* **Work instructions**
Below is a block of entries; repeat exactly the lines starting at the line that contains "- NaN values" and ending at the line that contains "- __4.1 Covid UK data.ipynb__", both included.

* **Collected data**
▬▬▬▬▬▬

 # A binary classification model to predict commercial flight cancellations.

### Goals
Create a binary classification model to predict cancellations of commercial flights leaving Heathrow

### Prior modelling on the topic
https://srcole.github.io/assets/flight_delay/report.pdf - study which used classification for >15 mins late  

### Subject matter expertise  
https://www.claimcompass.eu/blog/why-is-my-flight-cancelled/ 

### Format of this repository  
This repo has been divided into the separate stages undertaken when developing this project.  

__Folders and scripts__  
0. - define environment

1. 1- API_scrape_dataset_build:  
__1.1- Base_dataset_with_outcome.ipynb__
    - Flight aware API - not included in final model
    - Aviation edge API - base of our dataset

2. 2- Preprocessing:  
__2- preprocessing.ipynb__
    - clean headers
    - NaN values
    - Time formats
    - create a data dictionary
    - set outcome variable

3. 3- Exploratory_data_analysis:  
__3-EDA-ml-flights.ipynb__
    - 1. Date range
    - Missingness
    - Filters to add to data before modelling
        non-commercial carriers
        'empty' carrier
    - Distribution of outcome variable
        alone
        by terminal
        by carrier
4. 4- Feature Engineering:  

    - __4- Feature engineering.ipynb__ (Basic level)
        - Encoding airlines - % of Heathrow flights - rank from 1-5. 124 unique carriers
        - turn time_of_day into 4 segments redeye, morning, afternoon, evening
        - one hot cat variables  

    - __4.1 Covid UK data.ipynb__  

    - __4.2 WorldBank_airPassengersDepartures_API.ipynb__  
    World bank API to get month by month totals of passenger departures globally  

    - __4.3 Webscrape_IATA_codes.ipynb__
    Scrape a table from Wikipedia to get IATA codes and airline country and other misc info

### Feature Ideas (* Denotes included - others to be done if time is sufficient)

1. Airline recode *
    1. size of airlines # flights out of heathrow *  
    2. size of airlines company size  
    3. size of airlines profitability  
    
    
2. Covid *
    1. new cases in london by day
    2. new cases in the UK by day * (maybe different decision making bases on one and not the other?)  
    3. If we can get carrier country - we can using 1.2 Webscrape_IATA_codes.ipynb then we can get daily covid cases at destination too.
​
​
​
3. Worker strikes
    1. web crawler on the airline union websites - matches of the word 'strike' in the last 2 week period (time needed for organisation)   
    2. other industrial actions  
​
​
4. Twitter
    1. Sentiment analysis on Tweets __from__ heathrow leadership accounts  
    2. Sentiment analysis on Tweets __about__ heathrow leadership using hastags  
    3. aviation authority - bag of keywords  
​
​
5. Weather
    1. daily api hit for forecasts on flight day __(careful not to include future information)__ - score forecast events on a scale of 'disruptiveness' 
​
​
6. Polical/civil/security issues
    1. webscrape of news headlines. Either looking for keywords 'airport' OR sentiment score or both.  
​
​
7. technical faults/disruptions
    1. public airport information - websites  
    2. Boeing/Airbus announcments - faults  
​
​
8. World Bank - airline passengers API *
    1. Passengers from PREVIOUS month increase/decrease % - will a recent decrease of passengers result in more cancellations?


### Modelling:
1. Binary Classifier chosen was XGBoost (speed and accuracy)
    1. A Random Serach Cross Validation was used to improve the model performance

▬▬▬▬▬▬

* **Worked solution**
    - NaN values
    - Time formats
    - create a data dictionary
    - set outcome variable

3. 3- Exploratory_data_analysis:  
__3-EDA-ml-flights.ipynb__
    - 1. Date range
    - Missingness
    - Filters to add to data before modelling
        non-commercial carriers
        'empty' carrier
    - Distribution of outcome variable
        alone
        by terminal
        by carrier
4. 4- Feature Engineering:  

    - __4- Feature engineering.ipynb__ (Basic level)
        - Encoding airlines - % of Heathrow flights - rank from 1-5. 124 unique carriers
        - turn time_of_day into 4 segments redeye, morning, afternoon, evening
        - one hot cat variables  

    - __4.1 Covid UK data.ipynb__  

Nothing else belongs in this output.